(Entries supplied Opens)
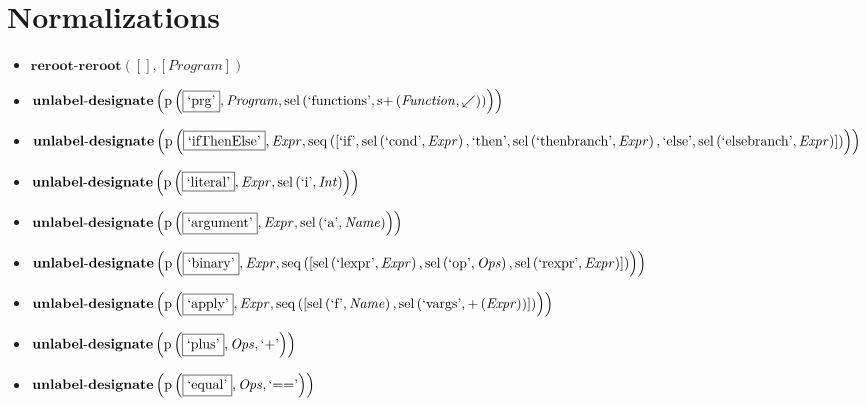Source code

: \section{Normalizations}
{\footnotesize\begin{itemize}
\item $\mathbf{reroot\text{-}reroot}\left([],[\mathit{Program}]\right)$
\item $\mathbf{unlabel\text{-}designate}\\\left(\mathrm{p}\left(\fbox{\text{`prg'}},\mathit{Program},\mathrm{sel}\left(\text{`functions'},\mathrm{s}{+}\left(\mathit{Function},{\swarrow}\right)\right)\right)\right)$
\item $\mathbf{unlabel\text{-}designate}\\\left(\mathrm{p}\left(\fbox{\text{`ifThenElse'}},\mathit{Expr},\mathrm{seq}\left(\left[\text{`if'}, \mathrm{sel}\left(\text{`cond'},\mathit{Expr}\right), \text{`then'}, \mathrm{sel}\left(\text{`thenbranch'},\mathit{Expr}\right), \text{`else'}, \mathrm{sel}\left(\text{`elsebranch'},\mathit{Expr}\right)\right]\right)\right)\right)$
\item $\mathbf{unlabel\text{-}designate}\\\left(\mathrm{p}\left(\fbox{\text{`literal'}},\mathit{Expr},\mathrm{sel}\left(\text{`i'},\mathit{Int}\right)\right)\right)$
\item $\mathbf{unlabel\text{-}designate}\\\left(\mathrm{p}\left(\fbox{\text{`argument'}},\mathit{Expr},\mathrm{sel}\left(\text{`a'},\mathit{Name}\right)\right)\right)$
\item $\mathbf{unlabel\text{-}designate}\\\left(\mathrm{p}\left(\fbox{\text{`binary'}},\mathit{Expr},\mathrm{seq}\left(\left[\mathrm{sel}\left(\text{`lexpr'},\mathit{Expr}\right), \mathrm{sel}\left(\text{`op'},\mathit{Ops}\right), \mathrm{sel}\left(\text{`rexpr'},\mathit{Expr}\right)\right]\right)\right)\right)$
\item $\mathbf{unlabel\text{-}designate}\\\left(\mathrm{p}\left(\fbox{\text{`apply'}},\mathit{Expr},\mathrm{seq}\left(\left[\mathrm{sel}\left(\text{`f'},\mathit{Name}\right), \mathrm{sel}\left(\text{`vargs'},{+}\left(\mathit{Expr}\right)\right)\right]\right)\right)\right)$
\item $\mathbf{unlabel\text{-}designate}\\\left(\mathrm{p}\left(\fbox{\text{`plus'}},\mathit{Ops},\text{`+'}\right)\right)$
\item $\mathbf{unlabel\text{-}designate}\\\left(\mathrm{p}\left(\fbox{\text{`equal'}},\mathit{Ops},\text{`=='}\right)\right)$

\end{itemize}}

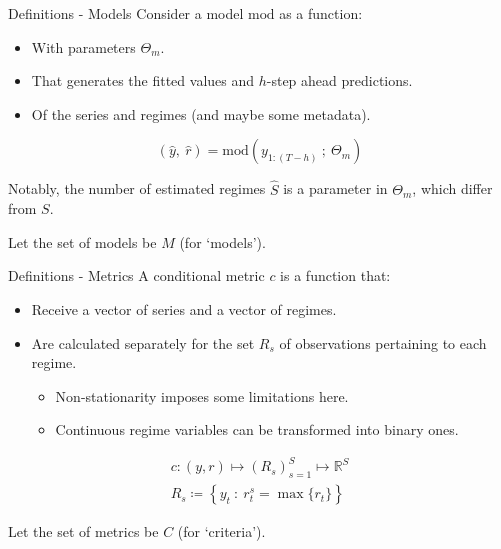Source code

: \documentclass[
  ignorenonframetext,
]{beamer}
\providecommand{\tightlist}{%
  \setlength{\itemsep}{0pt}\setlength{\parskip}{0pt}}\usepackage{longtable,booktabs,array}
\renewcommand{\mod}{\text{mod}}
\begin{document}
\begin{frame}{Definitions - Models}
\label{definitions---models}
Consider a model \(\mod\) as a function:

\begin{itemize}
\tightlist
\item
  With parameters \(\Theta_m\).
\item
  That generates the fitted values and \(h\)-step ahead predictions.
\item
  Of the series and regimes (and maybe some metadata).
\end{itemize}

\begin{equation}
    (\hat{y},~ \hat{r}) = \mod(y_{1:(T-h)} ~;~ \Theta_m)
\end{equation}

Notably, the number of estimated regimes \(\hat{S}\) is a parameter in
\(\Theta_m\), which differ from \(S\).

Let the set of models be \(M\) (for `models').
\end{frame}

\begin{frame}{Definitions - Metrics}
\label{definitions---metrics}
A conditional metric \(c\) is a function that:

\begin{itemize}
\tightlist
\item
  Receive a vector of series and a vector of regimes.
\item
  Are calculated separately for the set \(R_s\) of observations
  pertaining to each regime.

  \begin{itemize}
  \tightlist
  \item
    Non-stationarity imposes some limitations here.
  \item
    Continuous regime variables can be transformed into binary ones.
  \end{itemize}
\end{itemize}

\begin{equation}
\begin{array}{l}
    c: (y, r) \mapsto (R_s)_{s = 1}^S \mapsto \mathbb{R}^{S} \\
    R_s \coloneqq \left\{ y_t ~:~ r^s_t = \max\{r_t\} \right\}
\end{array}
\end{equation}

Let the set of metrics be \(C\) (for `criteria').
\end{frame}
\end{document}
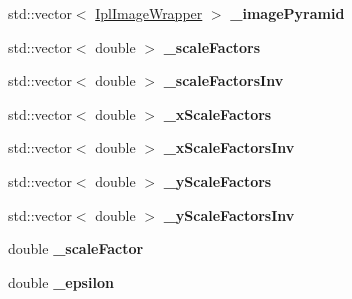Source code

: \begin{DoxyCompactItemize}
\item 
\hypertarget{class_ipl_image_pyramid_a955920b32dfdc955aa944df3c05faafe}{
std::vector$<$ \hyperlink{class_ipl_image_wrapper}{IplImageWrapper} $>$ {\bfseries \_\-imagePyramid}}
\label{class_ipl_image_pyramid_a955920b32dfdc955aa944df3c05faafe}

\item 
\hypertarget{class_ipl_image_pyramid_a31cbc9447ef67d2a3a964a5a60dd4886}{
std::vector$<$ double $>$ {\bfseries \_\-scaleFactors}}
\label{class_ipl_image_pyramid_a31cbc9447ef67d2a3a964a5a60dd4886}

\item 
\hypertarget{class_ipl_image_pyramid_a35aff3d534d915fd474eeb0ad5607f87}{
std::vector$<$ double $>$ {\bfseries \_\-scaleFactorsInv}}
\label{class_ipl_image_pyramid_a35aff3d534d915fd474eeb0ad5607f87}

\item 
\hypertarget{class_ipl_image_pyramid_a0e50ac4b9d85cb4c18b59c60a6dfc912}{
std::vector$<$ double $>$ {\bfseries \_\-xScaleFactors}}
\label{class_ipl_image_pyramid_a0e50ac4b9d85cb4c18b59c60a6dfc912}

\item 
\hypertarget{class_ipl_image_pyramid_ae5f60db1b4376a1124180562286e4bd4}{
std::vector$<$ double $>$ {\bfseries \_\-xScaleFactorsInv}}
\label{class_ipl_image_pyramid_ae5f60db1b4376a1124180562286e4bd4}

\item 
\hypertarget{class_ipl_image_pyramid_a39632fcf24b301d223a3364df9ab5dd5}{
std::vector$<$ double $>$ {\bfseries \_\-yScaleFactors}}
\label{class_ipl_image_pyramid_a39632fcf24b301d223a3364df9ab5dd5}

\item 
\hypertarget{class_ipl_image_pyramid_acfe9858093ed2e921605bb3a12c5bc3b}{
std::vector$<$ double $>$ {\bfseries \_\-yScaleFactorsInv}}
\label{class_ipl_image_pyramid_acfe9858093ed2e921605bb3a12c5bc3b}

\item 
\hypertarget{class_ipl_image_pyramid_a4ee5eee6fd654f8138d08db682db6898}{
double {\bfseries \_\-scaleFactor}}
\label{class_ipl_image_pyramid_a4ee5eee6fd654f8138d08db682db6898}

\item 
\hypertarget{class_ipl_image_pyramid_ace53a43b5e91c8f3316c131388b11c02}{
double {\bfseries \_\-epsilon}}
\label{class_ipl_image_pyramid_ace53a43b5e91c8f3316c131388b11c02}

\end{DoxyCompactItemize}


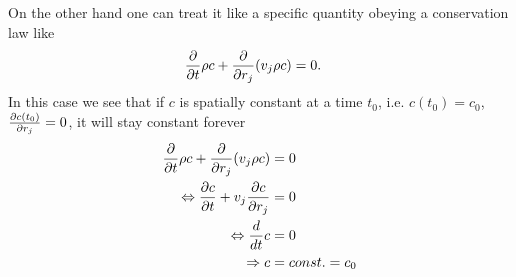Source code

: On the other hand one can treat it like a specific quantity obeying a
conservation law like
\begin{align}
\pd{t} \rho c + \pd{r_j}(v_j \rho c) &= 0.
\end{align}
In this case we see that if $c$ is spatially constant at a time $t_0$, i.e. 
$c(t_0)=c_0$, $\ppd{r_j}{c(t_0)}=0$, it will stay constant forever
\begin{align*}
\pd{t} \rho c + \pd{r_j}(v_j \rho c) &= 0 \\
\Leftrightarrow \ppd{t}{c} + v_j \ppd{r_j}{c} &= 0 \\
\Leftrightarrow \td{t} c &=0\\
\Rightarrow c &= const. = c_0
\end{align*}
(Entries supplied Closes)
What needs to be done
With the line holding "Consider a model" as the first and the line holding "Of the series" as the last, please transcribe exactly the lines of the material above in that range and nothing else.

Answer space
Consider a model \(\mod\) as a function:

\begin{itemize}
\tightlist
\item
  With parameters \(\Theta_m\).
\item
  That generates the fitted values and \(h\)-step ahead predictions.
\item
  Of the series and regimes (and maybe some metadata).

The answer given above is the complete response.